The Question Ambulance Cost Data Collection Does Not Ask
After multiple COVID-related delays, the deadline for the first round of reporting to CMS’s Ground Ambulance Data Collection System (GADCS) is fast approaching.
GADCS is intended to determine whether current Medicare payments are sufficient to cover the cost of providing ambulance transports. As you begin to look into the GADCS reporting instrument, you will see many questions about your service, your staff, your income, and your costs. In fact, the questions related to expenses take up the bulk of the data collection instrument—asking what your expenses are for almost everything you can think of.
But there is one thing they don’t ask: What should your costs be? For example, what should you be paying your crews?
A Look at the Numbers
It's a basic function of math and economics. What we spend is limited by what we have. And in EMS, what we have is not much.
Many payers reimburse below the cost of providing ambulance services. So when the GADCS asks what your payroll is, the answer it receives in response is what you can afford your payroll to be, not what it should be. And therein lies the fundamental flaw with the GADCS.
It’s no secret that we are in a time of unprecedented stress on the EMS system, and much of that stress centers around staffing. To keep the EMS system sustainable, we must attract EMTs and paramedics to the industry, and a living wage is the primary incentive that is necessary to do that.
We must also pay EMS practitioners a wage that justifies staying with a profession that is dangerous, often thankless, and mentally and physically exhausting, and one that creates a struggle to maintain any sense of work-life balance. However, if we are only reimbursed based on what our current expenses are, then a sustainable system may not be the result of cost data collection.
Critical Access Hospitals
If a sustainable EMS system is desired, then incentives to create such a system are something that federal health care programs are certainly aware of. Let’s look at an example of the one exception to Medicare paying for transportation based on the Ambulance Fee Schedule. Qualifying critical access hospital (CAH)-based ambulance services are paid at “101 percent of the reasonable costs incurred in furnishing ambulance services” (see Medicare Claims Processing manual Chapter 15, §10.4).
But what kind of incentive is a 1% profit margin? This means that in order to incentivize hospitals in rural areas to provide ambulance services, the Medicare Ambulance Fee Schedule payment is not enough, so they are allowing the CAH to incur whatever “reasonable” costs are necessary to offer the service. So even at a 1% profit margin, these unique CAH ambulance services can bring in more money than they would have under the Fee Schedule.
More importantly, this turns that mathematical principle on its head—no longer is spending based on what we have; what we have is based on how much we have spent! This allows the CAH to set a wage that is sufficient to encourage EMTs and paramedics to work for them, and in fact creates higher wages for EMS practitioners working in those systems than what we see in other EMS systems that are paid under the Ambulance Fee Schedule.
No Surprises Act
There is another issue looming over ground ambulance—the potential for inclusion into the federal No Surprises Act (NSA). The NSA, which currently only applies to air ambulance, generally prohibits balance billing of patients in emergency situations. But the law does require insurance companies to pay an appropriate rate for the service, thereby shifting less responsibility onto the patient and allowing for the provider and the payer to argue over the value of the service through an arbitration process.
Therefore, if and when ground ambulance is included in the NSA, the question at the heart of that process will be whether your charges are justified or whether the amount offered by the insurance company is sufficient. You can show that your charges are reasonable, but again those charges will be based on what it is currently costing your service to run an ambulance call.
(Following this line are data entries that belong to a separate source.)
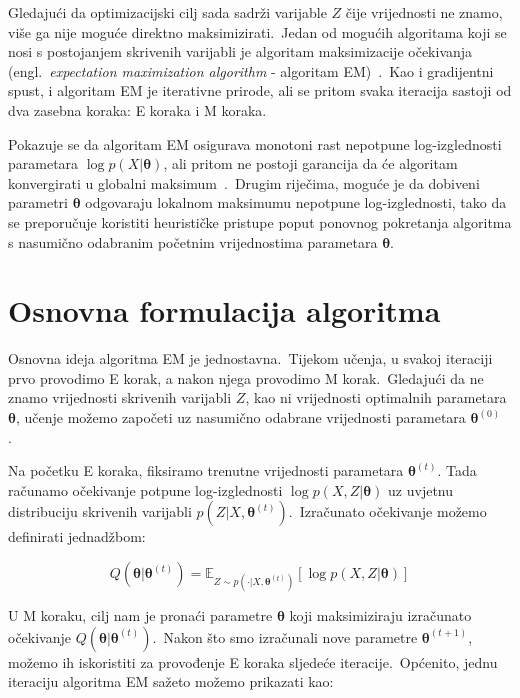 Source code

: \documentclass[diplomskirad]{fer}
\begin{document}
Gledajući da optimizacijski cilj sada sadrži varijable $Z$ čije vrijednosti ne znamo, više ga nije moguće direktno maksimizirati.\ 
Jedan od mogućih algoritama koji se nosi s postojanjem skrivenih varijabli je algoritam maksimizacije očekivanja (engl.\ \textit{expectation maximization algorithm} - algoritam EM)~\cite{moon1996expectation}.\ 
Kao i gradijentni spust, i algoritam EM je iterativne prirode, ali se pritom svaka iteracija sastoji od dva zasebna koraka: E koraka i M koraka.\ 
  
Pokazuje se da algoritam EM osigurava monotoni rast nepotpune log-izglednosti parametara $\log p(X | \bm{\theta})$, ali pritom ne postoji garancija da će algoritam konvergirati u globalni maksimum~\cite{wu1983convergence}.\
Drugim riječima, moguće je da dobiveni parametri $\bm{\theta}$ odgovaraju lokalnom maksimumu nepotpune log-izglednosti, tako da se preporučuje koristiti heurističke pristupe poput ponovnog pokretanja algoritma s nasumično odabranim početnim vrijednostima parametara $\bm{\theta}$.\ 

\section{Osnovna formulacija algoritma}
\label{sek:basic_em}

Osnovna ideja algoritma EM je jednostavna.\ Tijekom učenja, u svakoj iteraciji prvo provodimo E korak, a nakon njega provodimo M korak.\ 
Gledajući da ne znamo vrijednosti skrivenih varijabli $Z$, kao ni vrijednosti optimalnih parametara $\bm{\theta}$, učenje možemo započeti uz nasumično odabrane vrijednosti parametara $\bm{\theta}^{(0)}$.\ 
  
Na početku E koraka, fiksiramo trenutne vrijednosti parametara $\bm{\theta}^{(t)}$. Tada računamo očekivanje potpune log-izglednosti $\log p(X, Z | \bm{\theta})$ uz uvjetnu distribuciju skrivenih varijabli $p(Z | X, \bm{\theta}^{(t)})$.\ 
Izračunato očekivanje možemo definirati jednadžbom:

\begin{equation}
  Q (\bm{\theta} | \bm{\theta}^{(t)}) = \mathbb{E}_{Z \sim p(\cdot | X, \bm{\theta}^{(t)})} \left[ \log p(X, Z | \bm{\theta}) \right]
  \label{eq:em_e_step_basic}
\end{equation}

U M koraku, cilj nam je pronaći parametre $\bm{\theta}$ koji maksimiziraju izračunato očekivanje $Q (\bm{\theta} | \bm{\theta}^{(t)})$.\
Nakon što smo izračunali nove parametre $\bm{\theta}^{(t + 1)}$, možemo ih iskoristiti za provođenje E koraka sljedeće iteracije.\ 
Općenito, jednu iteraciju algoritma EM sažeto možemo prikazati kao:
\end{document}
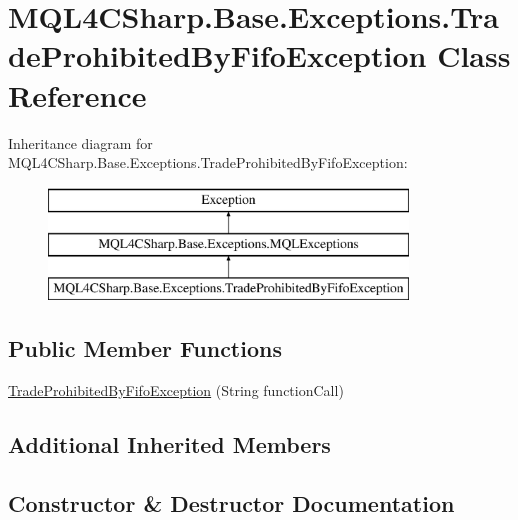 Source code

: \hypertarget{class_m_q_l4_c_sharp_1_1_base_1_1_exceptions_1_1_trade_prohibited_by_fifo_exception}{}\section{M\+Q\+L4\+C\+Sharp.\+Base.\+Exceptions.\+Trade\+Prohibited\+By\+Fifo\+Exception Class Reference}
\label{class_m_q_l4_c_sharp_1_1_base_1_1_exceptions_1_1_trade_prohibited_by_fifo_exception}
Inheritance diagram for M\+Q\+L4\+C\+Sharp.\+Base.\+Exceptions.\+Trade\+Prohibited\+By\+Fifo\+Exception\+:\begin{figure}[H]
\begin{center}
\leavevmode
\includegraphics[height=3.000000cm]{class_m_q_l4_c_sharp_1_1_base_1_1_exceptions_1_1_trade_prohibited_by_fifo_exception}
\end{center}
\end{figure}
\subsection*{Public Member Functions}
\begin{DoxyCompactItemize}
\item 
\hyperlink{class_m_q_l4_c_sharp_1_1_base_1_1_exceptions_1_1_trade_prohibited_by_fifo_exception_a1edbfda7fb227a699a671fd084844e40}{Trade\+Prohibited\+By\+Fifo\+Exception} (String function\+Call)
\end{DoxyCompactItemize}
\subsection*{Additional Inherited Members}


\subsection{Constructor \& Destructor Documentation}
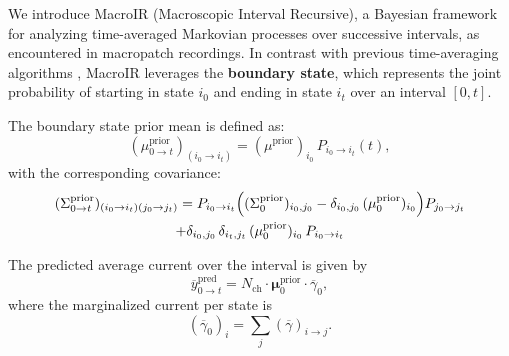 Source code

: \documentclass[pdflatex,sn-nature]{sn-jnl}%
\begin{document}

We introduce MacroIR (Macroscopic Interval Recursive), a Bayesian framework for analyzing time-averaged Markovian processes over successive intervals, as encountered in macropatch recordings. In contrast with previous time-averaging algorithms \cite{Munch2022}, 
MacroIR leverages the \textbf{boundary state}, which represents the joint probability of starting in state \(i_0\) and ending in state \(i_t\) over an interval \([0,t]\).

The boundary state prior mean is defined as:
\begin{equation}
	(\mu^{\text{prior}}_{0 \rightarrow t})_{(i_0 \rightarrow i_t)} = (\mu^{\text{prior}})_{i_0} \, P_{i_0 \rightarrow i_t}(t),
	\label{eq:boundary_mean_prior}
\end{equation}
with the corresponding covariance:
\begin{multline}
	(\Sigma^{\text{prior}}_{0 \rightarrow t})_{(i_0 \rightarrow i_t)(j_0 \rightarrow j_t)} = P_{i_0 \rightarrow i_t}\Bigl((\Sigma^{\text{prior}}_0)_{i_0,j_0} - \delta_{i_0,j_0}\, (\mu^{\text{prior}}_0)_{i_0}\Bigr) P_{j_0 \rightarrow j_t} \\
	+ \delta_{i_0,j_0}\,\delta_{i_t,j_t}\, (\mu^{\text{prior}}_0)_{i_0}\, P_{i_0 \rightarrow i_t}
	\label{eq:boundary_covariance_prior}
\end{multline}

The predicted average current over the interval is given by
\begin{equation}
	\overline{y}^{\text{pred}}_{0 \rightarrow t} = N_{\text{ch}} \cdot \mathbf{\mu}^{\text{prior}}_{0} \cdot \overline{\gamma}_{0},
	\label{eq:macro_interval_predicted_y}
\end{equation}
where the marginalized current per state is
\begin{equation}
	(\overline{\gamma}_{0})_i = \sum_j (\overline{\gamma})_{i \rightarrow j}.
\end{equation}
\end{document}
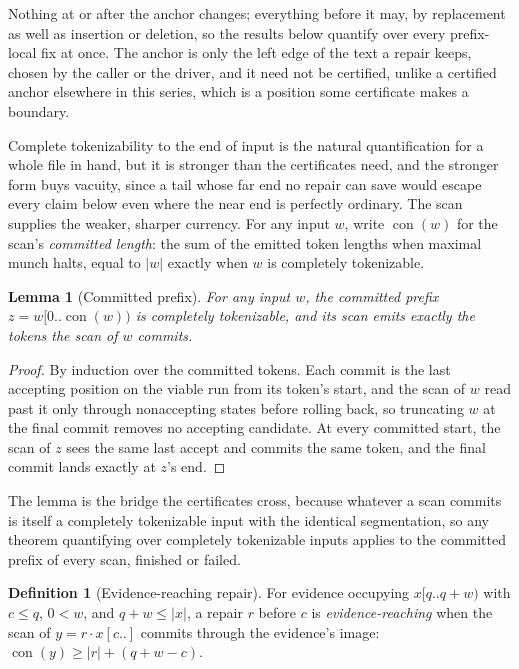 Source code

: \documentclass[11pt,a4paper]{article}
\theoremstyle{definition}
\newtheorem{definition}{Definition}
\theoremstyle{plain}
\newtheorem{lemma}{Lemma}
\theoremstyle{remark}
\newcommand{\suffix}[2]{#1[#2..]}
\newcommand{\prefix}[2]{#1[0..#2)}
\newcommand{\window}[3]{#1[#2..#3)}
\newcommand{\con}{\operatorname{con}}
\begin{document}
Nothing at or after the anchor changes; everything before it may, by replacement as well as insertion or deletion, so
the results below quantify over every prefix-local fix at once. The anchor is only the left edge of the text a repair
keeps, chosen by the caller or the driver, and it need not be certified, unlike a certified anchor elsewhere in this
series, which is a position some certificate makes a boundary.

Complete tokenizability to the end of input is the natural quantification for a whole file in hand, but it is stronger
than the certificates need, and the stronger form buys vacuity, since a tail whose far end no repair can save would
escape every claim below even where the near end is perfectly ordinary. The scan supplies the weaker, sharper currency.
For any input $w$, write $\con(w)$ for the scan's \emph{committed length}: the sum of the emitted token lengths when
maximal munch halts, equal to $|w|$ exactly when $w$ is completely tokenizable.

\begin{lemma}[Committed prefix]
\label{lem:committed}
For any input $w$, the committed prefix $z = \prefix{w}{\con(w)}$ is completely tokenizable, and its scan emits exactly
the tokens the scan of $w$ commits.
\end{lemma}

\begin{proof}
By induction over the committed tokens. Each commit is the last accepting position on the viable run from its token's
start, and the scan of $w$ read past it only through nonaccepting states before rolling back, so truncating $w$ at the
final commit removes no accepting candidate. At every committed start, the scan of $z$ sees the same last accept and
commits the same token, and the final commit lands exactly at $z$'s end.
\end{proof}

The lemma is the bridge the certificates cross, because whatever a scan commits is itself a completely tokenizable input
with the identical segmentation, so any theorem quantifying over completely tokenizable inputs applies to the committed
prefix of every scan, finished or failed.

\begin{definition}[Evidence-reaching repair]
\label{def:reaching}
For evidence occupying $\window{x}{q}{q+w}$ with $c \le q$, $0 < w$, and $q + w \le |x|$, a repair $r$ before $c$ is
\emph{evidence-reaching} when the scan of $y = r \cdot \suffix{x}{c}$ commits through the evidence's image:
$\con(y) \ge |r| + (q + w - c)$.
\end{definition}
\end{document}
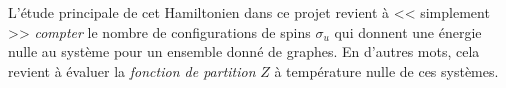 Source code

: L'étude principale de cet Hamiltonien dans ce projet revient à << simplement >> \emph{compter} le nombre de configurations de spins $\sigma_u$ qui donnent une énergie nulle au système pour un ensemble donné de graphes.
En d'autres mots, cela revient à évaluer la \emph{fonction de partition} $Z$ à température nulle de ces systèmes.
In order to get commercial insurance to pay you the true reasonable charge to cover your costs and a respectable margin for the future, you will need to pay your clinical staff an appropriate salary before you send the bill for the services they provide.
The Way Forward
It’s a self-fulfilling prophecy. If what we are spending is based on what we get paid, and what we are paid is based on what we are spending, we will never progress into a long-term sustainable system. We will continue to be fraught with the current challenges of getting and keeping good people long term, and providing them with the best equipment our patients deserve. If we want to create an EMS system that is ready and able to provide needed prehospital care at the level that the public truly expects, then we need to look at the issue like the CAH model does.
Reimbursement should be based on what our costs to provide that care should be—not limited to what history has dictated in the past and what we have been forced to get by with.
Christopher Kelly is a lawyer with Page, Wolfberg & Wirth LLC who focuses on regulatory health care law as it relates to the EMS and ambulance industry. This article is not intended as legal advice. Kelly can be reached at 717-691-0100 or ckelly@pwwemslaw.com.
Comments
Very well written article and puts a complex problem in a clear understandable package. Well done.
—Richard Blanchet
Christopher
Thanks so much for the well written article. I learned some from this as I wasn't aware of the payments for CAH ambulance services. as you state in the article it's going to be tough to become whole and/or begin to pay on a comparable market scale if there are differing measurements across the industry not only with CAH but also with Fire based, private and community-based services.